PROMPT:
Present the following entries again, word for word and in full.
- - -
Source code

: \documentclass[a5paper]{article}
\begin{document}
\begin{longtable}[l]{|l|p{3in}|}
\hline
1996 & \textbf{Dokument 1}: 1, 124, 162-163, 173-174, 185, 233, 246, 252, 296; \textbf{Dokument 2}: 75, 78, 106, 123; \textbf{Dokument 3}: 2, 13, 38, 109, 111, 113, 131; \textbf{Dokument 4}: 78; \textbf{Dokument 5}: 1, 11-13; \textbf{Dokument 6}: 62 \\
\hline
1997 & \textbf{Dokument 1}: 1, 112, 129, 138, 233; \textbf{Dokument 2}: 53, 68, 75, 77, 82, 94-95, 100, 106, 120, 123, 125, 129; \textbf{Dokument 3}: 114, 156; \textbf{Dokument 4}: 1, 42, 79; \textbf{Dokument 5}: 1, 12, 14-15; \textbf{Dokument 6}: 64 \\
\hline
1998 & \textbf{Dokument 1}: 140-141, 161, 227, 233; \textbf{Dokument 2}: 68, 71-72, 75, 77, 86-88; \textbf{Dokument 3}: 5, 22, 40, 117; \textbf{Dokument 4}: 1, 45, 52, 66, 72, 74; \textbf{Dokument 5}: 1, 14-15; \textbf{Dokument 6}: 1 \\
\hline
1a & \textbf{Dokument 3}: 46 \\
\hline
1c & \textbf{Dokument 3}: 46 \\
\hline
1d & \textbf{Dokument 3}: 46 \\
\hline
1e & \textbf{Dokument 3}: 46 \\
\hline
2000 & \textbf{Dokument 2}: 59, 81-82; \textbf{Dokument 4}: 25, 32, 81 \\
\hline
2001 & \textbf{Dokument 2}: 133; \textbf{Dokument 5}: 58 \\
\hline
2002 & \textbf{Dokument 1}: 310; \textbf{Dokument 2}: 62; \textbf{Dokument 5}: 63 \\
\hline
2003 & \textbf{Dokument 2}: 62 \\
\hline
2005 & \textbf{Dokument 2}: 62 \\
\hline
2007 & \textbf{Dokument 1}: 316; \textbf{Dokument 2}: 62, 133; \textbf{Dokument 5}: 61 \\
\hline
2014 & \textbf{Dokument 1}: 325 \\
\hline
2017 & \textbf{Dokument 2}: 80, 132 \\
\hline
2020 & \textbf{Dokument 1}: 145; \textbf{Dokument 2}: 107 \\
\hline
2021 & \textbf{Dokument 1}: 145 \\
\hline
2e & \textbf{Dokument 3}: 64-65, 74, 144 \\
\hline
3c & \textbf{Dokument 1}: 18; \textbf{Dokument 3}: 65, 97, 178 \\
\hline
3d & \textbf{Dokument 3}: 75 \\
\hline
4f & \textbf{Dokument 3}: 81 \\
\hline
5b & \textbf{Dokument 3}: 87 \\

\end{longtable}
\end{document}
- - -
SOLUTION TO THIS PROBLEM:
Source code

: \documentclass[a5paper]{article}
\begin{document}
\begin{longtable}[l]{|l|p{3in}|}
\hline
1996 & \textbf{Dokument 1}: 1, 124, 162-163, 173-174, 185, 233, 246, 252, 296; \textbf{Dokument 2}: 75, 78, 106, 123; \textbf{Dokument 3}: 2, 13, 38, 109, 111, 113, 131; \textbf{Dokument 4}: 78; \textbf{Dokument 5}: 1, 11-13; \textbf{Dokument 6}: 62 \\
\hline
1997 & \textbf{Dokument 1}: 1, 112, 129, 138, 233; \textbf{Dokument 2}: 53, 68, 75, 77, 82, 94-95, 100, 106, 120, 123, 125, 129; \textbf{Dokument 3}: 114, 156; \textbf{Dokument 4}: 1, 42, 79; \textbf{Dokument 5}: 1, 12, 14-15; \textbf{Dokument 6}: 64 \\
\hline
1998 & \textbf{Dokument 1}: 140-141, 161, 227, 233; \textbf{Dokument 2}: 68, 71-72, 75, 77, 86-88; \textbf{Dokument 3}: 5, 22, 40, 117; \textbf{Dokument 4}: 1, 45, 52, 66, 72, 74; \textbf{Dokument 5}: 1, 14-15; \textbf{Dokument 6}: 1 \\
\hline
1a & \textbf{Dokument 3}: 46 \\
\hline
1c & \textbf{Dokument 3}: 46 \\
\hline
1d & \textbf{Dokument 3}: 46 \\
\hline
1e & \textbf{Dokument 3}: 46 \\
\hline
2000 & \textbf{Dokument 2}: 59, 81-82; \textbf{Dokument 4}: 25, 32, 81 \\
\hline
2001 & \textbf{Dokument 2}: 133; \textbf{Dokument 5}: 58 \\
\hline
2002 & \textbf{Dokument 1}: 310; \textbf{Dokument 2}: 62; \textbf{Dokument 5}: 63 \\
\hline
2003 & \textbf{Dokument 2}: 62 \\
\hline
2005 & \textbf{Dokument 2}: 62 \\
\hline
2007 & \textbf{Dokument 1}: 316; \textbf{Dokument 2}: 62, 133; \textbf{Dokument 5}: 61 \\
\hline
2014 & \textbf{Dokument 1}: 325 \\
\hline
2017 & \textbf{Dokument 2}: 80, 132 \\
\hline
2020 & \textbf{Dokument 1}: 145; \textbf{Dokument 2}: 107 \\
\hline
2021 & \textbf{Dokument 1}: 145 \\
\hline
2e & \textbf{Dokument 3}: 64-65, 74, 144 \\
\hline
3c & \textbf{Dokument 1}: 18; \textbf{Dokument 3}: 65, 97, 178 \\
\hline
3d & \textbf{Dokument 3}: 75 \\
\hline
4f & \textbf{Dokument 3}: 81 \\
\hline
5b & \textbf{Dokument 3}: 87 \\

\end{longtable}
\end{document}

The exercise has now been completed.